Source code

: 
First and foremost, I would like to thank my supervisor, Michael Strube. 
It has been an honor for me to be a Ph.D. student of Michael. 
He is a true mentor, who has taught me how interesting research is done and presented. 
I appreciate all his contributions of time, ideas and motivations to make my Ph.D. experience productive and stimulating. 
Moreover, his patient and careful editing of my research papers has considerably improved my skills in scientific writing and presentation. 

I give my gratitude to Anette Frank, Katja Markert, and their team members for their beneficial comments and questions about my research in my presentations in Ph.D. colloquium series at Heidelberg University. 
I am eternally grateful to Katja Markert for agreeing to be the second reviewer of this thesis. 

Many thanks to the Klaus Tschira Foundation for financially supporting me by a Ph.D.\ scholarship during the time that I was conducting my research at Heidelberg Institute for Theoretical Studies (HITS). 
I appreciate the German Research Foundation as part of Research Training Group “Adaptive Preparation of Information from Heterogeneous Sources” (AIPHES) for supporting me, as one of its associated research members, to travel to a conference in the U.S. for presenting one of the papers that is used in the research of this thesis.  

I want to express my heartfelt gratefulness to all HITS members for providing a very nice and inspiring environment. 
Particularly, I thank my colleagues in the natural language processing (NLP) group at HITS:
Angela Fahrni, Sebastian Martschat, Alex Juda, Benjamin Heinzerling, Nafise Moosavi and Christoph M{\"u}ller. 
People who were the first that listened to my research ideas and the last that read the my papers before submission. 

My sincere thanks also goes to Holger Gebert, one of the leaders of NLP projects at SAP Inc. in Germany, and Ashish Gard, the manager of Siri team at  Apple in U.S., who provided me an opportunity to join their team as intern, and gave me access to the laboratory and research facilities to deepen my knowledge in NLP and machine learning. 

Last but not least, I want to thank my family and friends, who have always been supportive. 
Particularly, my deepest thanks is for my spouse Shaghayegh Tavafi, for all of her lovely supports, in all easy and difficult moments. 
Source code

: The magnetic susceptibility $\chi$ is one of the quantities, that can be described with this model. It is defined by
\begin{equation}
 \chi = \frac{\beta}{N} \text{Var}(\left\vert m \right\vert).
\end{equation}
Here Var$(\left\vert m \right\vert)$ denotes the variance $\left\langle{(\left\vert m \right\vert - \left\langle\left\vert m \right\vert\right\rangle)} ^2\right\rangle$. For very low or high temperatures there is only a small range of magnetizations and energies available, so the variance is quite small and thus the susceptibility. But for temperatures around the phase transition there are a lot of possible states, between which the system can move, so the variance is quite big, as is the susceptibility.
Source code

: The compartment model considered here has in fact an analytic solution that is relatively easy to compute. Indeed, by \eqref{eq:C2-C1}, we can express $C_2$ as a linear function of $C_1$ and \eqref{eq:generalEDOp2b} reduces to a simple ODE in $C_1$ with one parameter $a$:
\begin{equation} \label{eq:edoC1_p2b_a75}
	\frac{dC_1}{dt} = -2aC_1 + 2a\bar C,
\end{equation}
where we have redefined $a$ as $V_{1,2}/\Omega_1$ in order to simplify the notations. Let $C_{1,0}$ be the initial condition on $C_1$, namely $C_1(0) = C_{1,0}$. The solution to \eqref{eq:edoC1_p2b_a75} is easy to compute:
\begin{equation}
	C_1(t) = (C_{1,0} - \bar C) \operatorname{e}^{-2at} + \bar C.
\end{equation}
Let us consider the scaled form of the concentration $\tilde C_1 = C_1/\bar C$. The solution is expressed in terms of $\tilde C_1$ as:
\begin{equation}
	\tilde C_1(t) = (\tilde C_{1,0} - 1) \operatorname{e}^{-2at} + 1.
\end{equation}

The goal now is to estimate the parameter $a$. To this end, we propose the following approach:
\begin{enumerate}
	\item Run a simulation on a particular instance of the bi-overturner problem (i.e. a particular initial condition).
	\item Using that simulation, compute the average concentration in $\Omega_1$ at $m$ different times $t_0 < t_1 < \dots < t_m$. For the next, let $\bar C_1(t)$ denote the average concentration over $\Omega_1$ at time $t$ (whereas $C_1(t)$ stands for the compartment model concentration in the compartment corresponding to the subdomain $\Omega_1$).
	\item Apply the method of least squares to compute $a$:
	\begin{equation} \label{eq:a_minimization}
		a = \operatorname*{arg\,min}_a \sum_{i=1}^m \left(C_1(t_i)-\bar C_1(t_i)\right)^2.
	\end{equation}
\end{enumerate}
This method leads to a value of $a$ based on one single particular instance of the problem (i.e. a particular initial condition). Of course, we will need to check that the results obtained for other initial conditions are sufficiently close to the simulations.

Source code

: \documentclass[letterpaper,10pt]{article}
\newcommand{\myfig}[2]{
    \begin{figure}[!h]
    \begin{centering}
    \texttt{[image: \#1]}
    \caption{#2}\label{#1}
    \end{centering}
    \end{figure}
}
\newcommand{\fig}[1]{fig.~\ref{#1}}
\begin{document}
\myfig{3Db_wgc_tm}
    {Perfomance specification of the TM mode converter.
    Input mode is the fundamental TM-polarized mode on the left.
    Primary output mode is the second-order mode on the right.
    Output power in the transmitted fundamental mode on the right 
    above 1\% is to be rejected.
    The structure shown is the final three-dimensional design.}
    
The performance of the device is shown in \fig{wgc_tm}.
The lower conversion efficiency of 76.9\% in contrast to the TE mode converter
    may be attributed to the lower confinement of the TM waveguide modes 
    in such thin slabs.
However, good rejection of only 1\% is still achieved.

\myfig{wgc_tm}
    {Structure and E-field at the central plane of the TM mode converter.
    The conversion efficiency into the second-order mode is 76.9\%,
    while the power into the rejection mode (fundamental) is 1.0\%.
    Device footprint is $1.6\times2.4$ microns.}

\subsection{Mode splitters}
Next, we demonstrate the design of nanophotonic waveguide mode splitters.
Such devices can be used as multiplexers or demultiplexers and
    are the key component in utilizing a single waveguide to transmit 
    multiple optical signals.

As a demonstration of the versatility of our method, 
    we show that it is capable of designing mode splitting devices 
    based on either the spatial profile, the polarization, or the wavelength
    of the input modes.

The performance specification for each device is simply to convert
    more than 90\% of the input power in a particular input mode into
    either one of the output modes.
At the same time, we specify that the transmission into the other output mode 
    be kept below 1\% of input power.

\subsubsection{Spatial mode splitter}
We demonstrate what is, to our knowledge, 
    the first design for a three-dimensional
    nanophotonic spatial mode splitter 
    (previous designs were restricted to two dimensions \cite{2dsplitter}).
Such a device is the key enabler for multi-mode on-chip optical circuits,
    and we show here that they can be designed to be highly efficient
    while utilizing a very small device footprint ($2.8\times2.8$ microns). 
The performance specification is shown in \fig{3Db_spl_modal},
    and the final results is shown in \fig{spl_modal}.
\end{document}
◇ ◇ ◇ ◇ ◇
▶ [What you should do]
The answer should consist of the full listing, repeated exactly.

▶ [Reply to the task]
Source code

: 
First and foremost, I would like to thank my supervisor, Michael Strube. 
It has been an honor for me to be a Ph.D. student of Michael. 
He is a true mentor, who has taught me how interesting research is done and presented. 
I appreciate all his contributions of time, ideas and motivations to make my Ph.D. experience productive and stimulating. 
Moreover, his patient and careful editing of my research papers has considerably improved my skills in scientific writing and presentation. 

I give my gratitude to Anette Frank, Katja Markert, and their team members for their beneficial comments and questions about my research in my presentations in Ph.D. colloquium series at Heidelberg University. 
I am eternally grateful to Katja Markert for agreeing to be the second reviewer of this thesis. 

Many thanks to the Klaus Tschira Foundation for financially supporting me by a Ph.D.\ scholarship during the time that I was conducting my research at Heidelberg Institute for Theoretical Studies (HITS). 
I appreciate the German Research Foundation as part of Research Training Group “Adaptive Preparation of Information from Heterogeneous Sources” (AIPHES) for supporting me, as one of its associated research members, to travel to a conference in the U.S. for presenting one of the papers that is used in the research of this thesis.  

I want to express my heartfelt gratefulness to all HITS members for providing a very nice and inspiring environment. 
Particularly, I thank my colleagues in the natural language processing (NLP) group at HITS:
Angela Fahrni, Sebastian Martschat, Alex Juda, Benjamin Heinzerling, Nafise Moosavi and Christoph M{\"u}ller. 
People who were the first that listened to my research ideas and the last that read the my papers before submission. 

My sincere thanks also goes to Holger Gebert, one of the leaders of NLP projects at SAP Inc. in Germany, and Ashish Gard, the manager of Siri team at  Apple in U.S., who provided me an opportunity to join their team as intern, and gave me access to the laboratory and research facilities to deepen my knowledge in NLP and machine learning. 

Last but not least, I want to thank my family and friends, who have always been supportive. 
Particularly, my deepest thanks is for my spouse Shaghayegh Tavafi, for all of her lovely supports, in all easy and difficult moments. 
Source code

: The magnetic susceptibility $\chi$ is one of the quantities, that can be described with this model. It is defined by
\begin{equation}
 \chi = \frac{\beta}{N} \text{Var}(\left\vert m \right\vert).
\end{equation}
Here Var$(\left\vert m \right\vert)$ denotes the variance $\left\langle{(\left\vert m \right\vert - \left\langle\left\vert m \right\vert\right\rangle)} ^2\right\rangle$. For very low or high temperatures there is only a small range of magnetizations and energies available, so the variance is quite small and thus the susceptibility. But for temperatures around the phase transition there are a lot of possible states, between which the system can move, so the variance is quite big, as is the susceptibility.
Source code

: The compartment model considered here has in fact an analytic solution that is relatively easy to compute. Indeed, by \eqref{eq:C2-C1}, we can express $C_2$ as a linear function of $C_1$ and \eqref{eq:generalEDOp2b} reduces to a simple ODE in $C_1$ with one parameter $a$:
\begin{equation} \label{eq:edoC1_p2b_a75}
	\frac{dC_1}{dt} = -2aC_1 + 2a\bar C,
\end{equation}
where we have redefined $a$ as $V_{1,2}/\Omega_1$ in order to simplify the notations. Let $C_{1,0}$ be the initial condition on $C_1$, namely $C_1(0) = C_{1,0}$. The solution to \eqref{eq:edoC1_p2b_a75} is easy to compute:
\begin{equation}
	C_1(t) = (C_{1,0} - \bar C) \operatorname{e}^{-2at} + \bar C.
\end{equation}
Let us consider the scaled form of the concentration $\tilde C_1 = C_1/\bar C$. The solution is expressed in terms of $\tilde C_1$ as:
\begin{equation}
	\tilde C_1(t) = (\tilde C_{1,0} - 1) \operatorname{e}^{-2at} + 1.
\end{equation}

The goal now is to estimate the parameter $a$. To this end, we propose the following approach:
\begin{enumerate}
	\item Run a simulation on a particular instance of the bi-overturner problem (i.e. a particular initial condition).
	\item Using that simulation, compute the average concentration in $\Omega_1$ at $m$ different times $t_0 < t_1 < \dots < t_m$. For the next, let $\bar C_1(t)$ denote the average concentration over $\Omega_1$ at time $t$ (whereas $C_1(t)$ stands for the compartment model concentration in the compartment corresponding to the subdomain $\Omega_1$).
	\item Apply the method of least squares to compute $a$:
	\begin{equation} \label{eq:a_minimization}
		a = \operatorname*{arg\,min}_a \sum_{i=1}^m \left(C_1(t_i)-\bar C_1(t_i)\right)^2.
	\end{equation}
\end{enumerate}
This method leads to a value of $a$ based on one single particular instance of the problem (i.e. a particular initial condition). Of course, we will need to check that the results obtained for other initial conditions are sufficiently close to the simulations.

Source code

: \documentclass[letterpaper,10pt]{article}
\newcommand{\myfig}[2]{
    \begin{figure}[!h]
    \begin{centering}
    \texttt{[image: \#1]}
    \caption{#2}\label{#1}
    \end{centering}
    \end{figure}
}
\newcommand{\fig}[1]{fig.~\ref{#1}}
\begin{document}
\myfig{3Db_wgc_tm}
    {Perfomance specification of the TM mode converter.
    Input mode is the fundamental TM-polarized mode on the left.
    Primary output mode is the second-order mode on the right.
    Output power in the transmitted fundamental mode on the right 
    above 1\% is to be rejected.
    The structure shown is the final three-dimensional design.}
    
The performance of the device is shown in \fig{wgc_tm}.
The lower conversion efficiency of 76.9\% in contrast to the TE mode converter
    may be attributed to the lower confinement of the TM waveguide modes 
    in such thin slabs.
However, good rejection of only 1\% is still achieved.

\myfig{wgc_tm}
    {Structure and E-field at the central plane of the TM mode converter.
    The conversion efficiency into the second-order mode is 76.9\%,
    while the power into the rejection mode (fundamental) is 1.0\%.
    Device footprint is $1.6\times2.4$ microns.}

\subsection{Mode splitters}
Next, we demonstrate the design of nanophotonic waveguide mode splitters.
Such devices can be used as multiplexers or demultiplexers and
    are the key component in utilizing a single waveguide to transmit 
    multiple optical signals.

As a demonstration of the versatility of our method, 
    we show that it is capable of designing mode splitting devices 
    based on either the spatial profile, the polarization, or the wavelength
    of the input modes.

The performance specification for each device is simply to convert
    more than 90\% of the input power in a particular input mode into
    either one of the output modes.
At the same time, we specify that the transmission into the other output mode 
    be kept below 1\% of input power.

\subsubsection{Spatial mode splitter}
We demonstrate what is, to our knowledge, 
    the first design for a three-dimensional
    nanophotonic spatial mode splitter 
    (previous designs were restricted to two dimensions \cite{2dsplitter}).
Such a device is the key enabler for multi-mode on-chip optical circuits,
    and we show here that they can be designed to be highly efficient
    while utilizing a very small device footprint ($2.8\times2.8$ microns). 
The performance specification is shown in \fig{3Db_spl_modal},
    and the final results is shown in \fig{spl_modal}.
\end{document}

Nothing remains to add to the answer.